Content starts

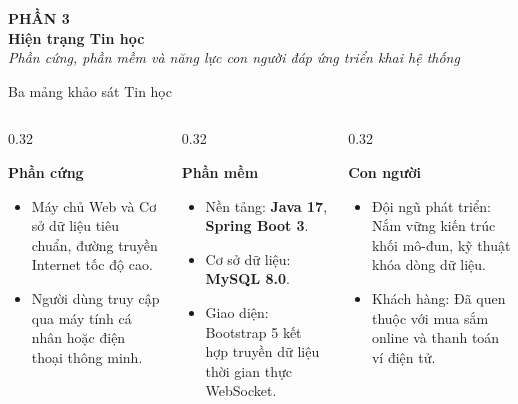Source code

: \documentclass[aspectratio=169, 10pt]{beamer}
\begin{document}
\begin{frame}
    \begin{center}
        \vspace{1.5cm}
        {\Large \textbf{\color{primaryNavy}PHẦN 3}}\\[0.5cm]
        {\huge \textbf{\color{primaryNavy}Hiện trạng Tin học}}\\[0.6cm]
        \textit{\color{secondarySlate}Phần cứng, phần mềm và năng lực con người đáp ứng triển khai hệ thống}
    \end{center}
\end{frame}

\begin{frame}{Ba mảng khảo sát Tin học}
    \begin{columns}[t]
        \begin{column}{0.32\textwidth}
            \begin{block}{\centering \textbf{Phần cứng}}
                \begin{itemize}
                    \item Máy chủ Web và Cơ sở dữ liệu tiêu chuẩn, đường truyền Internet tốc độ cao.
                    \item Người dùng truy cập qua máy tính cá nhân hoặc điện thoại thông minh.
                \end{itemize}
            \end{block}
        \end{column}
        \begin{column}{0.32\textwidth}
            \begin{block}{\centering \textbf{Phần mềm}}
                \begin{itemize}
                    \item Nền tảng: \textbf{Java 17}, \textbf{Spring Boot 3}.
                    \item Cơ sở dữ liệu: \textbf{MySQL 8.0}.
                    \item Giao diện: Bootstrap 5 kết hợp truyền dữ liệu thời gian thực WebSocket.
                \end{itemize}
            \end{block}
        \end{column}
        \begin{column}{0.32\textwidth}
            \begin{block}{\centering \textbf{Con người}}
                \begin{itemize}
                    \item Đội ngũ phát triển: Nắm vững kiến trúc khối mô-đun, kỹ thuật khóa dòng dữ liệu.
                    \item Khách hàng: Đã quen thuộc với mua sắm online và thanh toán ví điện tử.
                \end{itemize}
            \end{block}
        \end{column}
    \end{columns}
\end{frame}
\end{document}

Content ends

> Instructions to follow
Keep the pictures out of the copy and write out the data exactly as it stands.

> Reply to the exercise
Source code

: \documentclass[aspectratio=169, 10pt]{beamer}
\begin{document}
\begin{frame}
    \begin{center}
        \vspace{1.5cm}
        {\Large \textbf{\color{primaryNavy}PHẦN 3}}\\[0.5cm]
        {\huge \textbf{\color{primaryNavy}Hiện trạng Tin học}}\\[0.6cm]
        \textit{\color{secondarySlate}Phần cứng, phần mềm và năng lực con người đáp ứng triển khai hệ thống}
    \end{center}
\end{frame}

\begin{frame}{Ba mảng khảo sát Tin học}
    \begin{columns}[t]
        \begin{column}{0.32\textwidth}
            \begin{block}{\centering \textbf{Phần cứng}}
                \begin{itemize}
                    \item Máy chủ Web và Cơ sở dữ liệu tiêu chuẩn, đường truyền Internet tốc độ cao.
                    \item Người dùng truy cập qua máy tính cá nhân hoặc điện thoại thông minh.
                \end{itemize}
            \end{block}
        \end{column}
        \begin{column}{0.32\textwidth}
            \begin{block}{\centering \textbf{Phần mềm}}
                \begin{itemize}
                    \item Nền tảng: \textbf{Java 17}, \textbf{Spring Boot 3}.
                    \item Cơ sở dữ liệu: \textbf{MySQL 8.0}.
                    \item Giao diện: Bootstrap 5 kết hợp truyền dữ liệu thời gian thực WebSocket.
                \end{itemize}
            \end{block}
        \end{column}
        \begin{column}{0.32\textwidth}
            \begin{block}{\centering \textbf{Con người}}
                \begin{itemize}
                    \item Đội ngũ phát triển: Nắm vững kiến trúc khối mô-đun, kỹ thuật khóa dòng dữ liệu.
                    \item Khách hàng: Đã quen thuộc với mua sắm online và thanh toán ví điện tử.
                \end{itemize}
            \end{block}
        \end{column}
    \end{columns}
\end{frame}
\end{document}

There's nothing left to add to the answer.